_Source material_

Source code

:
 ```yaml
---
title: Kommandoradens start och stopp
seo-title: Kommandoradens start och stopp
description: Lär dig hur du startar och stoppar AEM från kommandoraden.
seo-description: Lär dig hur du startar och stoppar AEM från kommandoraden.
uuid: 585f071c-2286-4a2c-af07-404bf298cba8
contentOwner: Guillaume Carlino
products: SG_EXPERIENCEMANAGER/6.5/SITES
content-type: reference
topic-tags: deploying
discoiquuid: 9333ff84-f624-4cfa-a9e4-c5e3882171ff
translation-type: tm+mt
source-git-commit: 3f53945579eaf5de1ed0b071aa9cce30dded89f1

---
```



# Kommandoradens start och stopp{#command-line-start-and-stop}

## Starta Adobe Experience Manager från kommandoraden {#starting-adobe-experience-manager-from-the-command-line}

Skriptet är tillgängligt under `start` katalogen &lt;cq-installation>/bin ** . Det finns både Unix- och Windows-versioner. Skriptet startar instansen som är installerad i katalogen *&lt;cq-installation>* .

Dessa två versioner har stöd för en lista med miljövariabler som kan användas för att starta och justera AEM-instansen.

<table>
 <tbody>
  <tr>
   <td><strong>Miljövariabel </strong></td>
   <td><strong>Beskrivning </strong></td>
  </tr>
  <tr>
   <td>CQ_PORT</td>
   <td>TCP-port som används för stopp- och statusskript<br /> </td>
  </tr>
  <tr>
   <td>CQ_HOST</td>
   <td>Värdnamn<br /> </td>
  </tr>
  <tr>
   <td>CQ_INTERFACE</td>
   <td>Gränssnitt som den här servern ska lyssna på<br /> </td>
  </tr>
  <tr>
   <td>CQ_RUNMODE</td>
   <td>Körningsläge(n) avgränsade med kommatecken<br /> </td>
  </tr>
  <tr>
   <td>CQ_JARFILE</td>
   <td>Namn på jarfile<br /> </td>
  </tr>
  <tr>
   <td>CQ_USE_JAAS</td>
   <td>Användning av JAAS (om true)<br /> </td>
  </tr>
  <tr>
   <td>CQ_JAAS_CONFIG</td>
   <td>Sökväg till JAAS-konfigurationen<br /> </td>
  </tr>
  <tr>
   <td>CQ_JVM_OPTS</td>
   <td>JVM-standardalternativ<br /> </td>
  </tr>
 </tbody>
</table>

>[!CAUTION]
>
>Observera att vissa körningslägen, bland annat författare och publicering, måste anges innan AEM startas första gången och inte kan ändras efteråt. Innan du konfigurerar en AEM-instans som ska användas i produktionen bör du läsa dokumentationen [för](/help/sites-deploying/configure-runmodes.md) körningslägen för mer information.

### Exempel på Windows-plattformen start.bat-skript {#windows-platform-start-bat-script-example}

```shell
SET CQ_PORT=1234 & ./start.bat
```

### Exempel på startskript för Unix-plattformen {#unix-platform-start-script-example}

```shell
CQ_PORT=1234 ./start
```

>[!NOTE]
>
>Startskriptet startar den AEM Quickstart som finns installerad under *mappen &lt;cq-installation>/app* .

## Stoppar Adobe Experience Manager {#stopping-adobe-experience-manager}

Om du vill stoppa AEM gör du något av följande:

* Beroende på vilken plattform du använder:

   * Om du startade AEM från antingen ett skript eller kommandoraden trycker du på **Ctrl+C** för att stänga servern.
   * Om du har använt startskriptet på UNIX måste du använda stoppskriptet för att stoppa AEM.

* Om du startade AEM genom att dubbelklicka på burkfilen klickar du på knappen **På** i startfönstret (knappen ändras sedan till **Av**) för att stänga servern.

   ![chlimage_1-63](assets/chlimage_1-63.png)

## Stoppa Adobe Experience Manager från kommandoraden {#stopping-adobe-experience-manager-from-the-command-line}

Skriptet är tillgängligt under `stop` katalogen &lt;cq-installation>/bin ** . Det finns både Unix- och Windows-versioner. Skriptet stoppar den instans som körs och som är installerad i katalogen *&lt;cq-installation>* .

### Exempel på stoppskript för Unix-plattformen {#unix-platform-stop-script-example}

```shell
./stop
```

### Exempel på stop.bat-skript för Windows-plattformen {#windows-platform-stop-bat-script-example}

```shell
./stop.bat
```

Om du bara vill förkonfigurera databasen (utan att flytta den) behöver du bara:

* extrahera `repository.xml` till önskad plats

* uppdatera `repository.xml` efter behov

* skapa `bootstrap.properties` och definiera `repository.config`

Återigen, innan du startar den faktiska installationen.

_Work instruction_
Please write out the lines that run from the one with "Om du bara vill" to the end of the records, both included, exactly as they appear.

_Exercise result_
Om du bara vill förkonfigurera databasen (utan att flytta den) behöver du bara:

* extrahera `repository.xml` till önskad plats

* uppdatera `repository.xml` efter behov

* skapa `bootstrap.properties` och definiera `repository.config`

Återigen, innan du startar den faktiska installationen.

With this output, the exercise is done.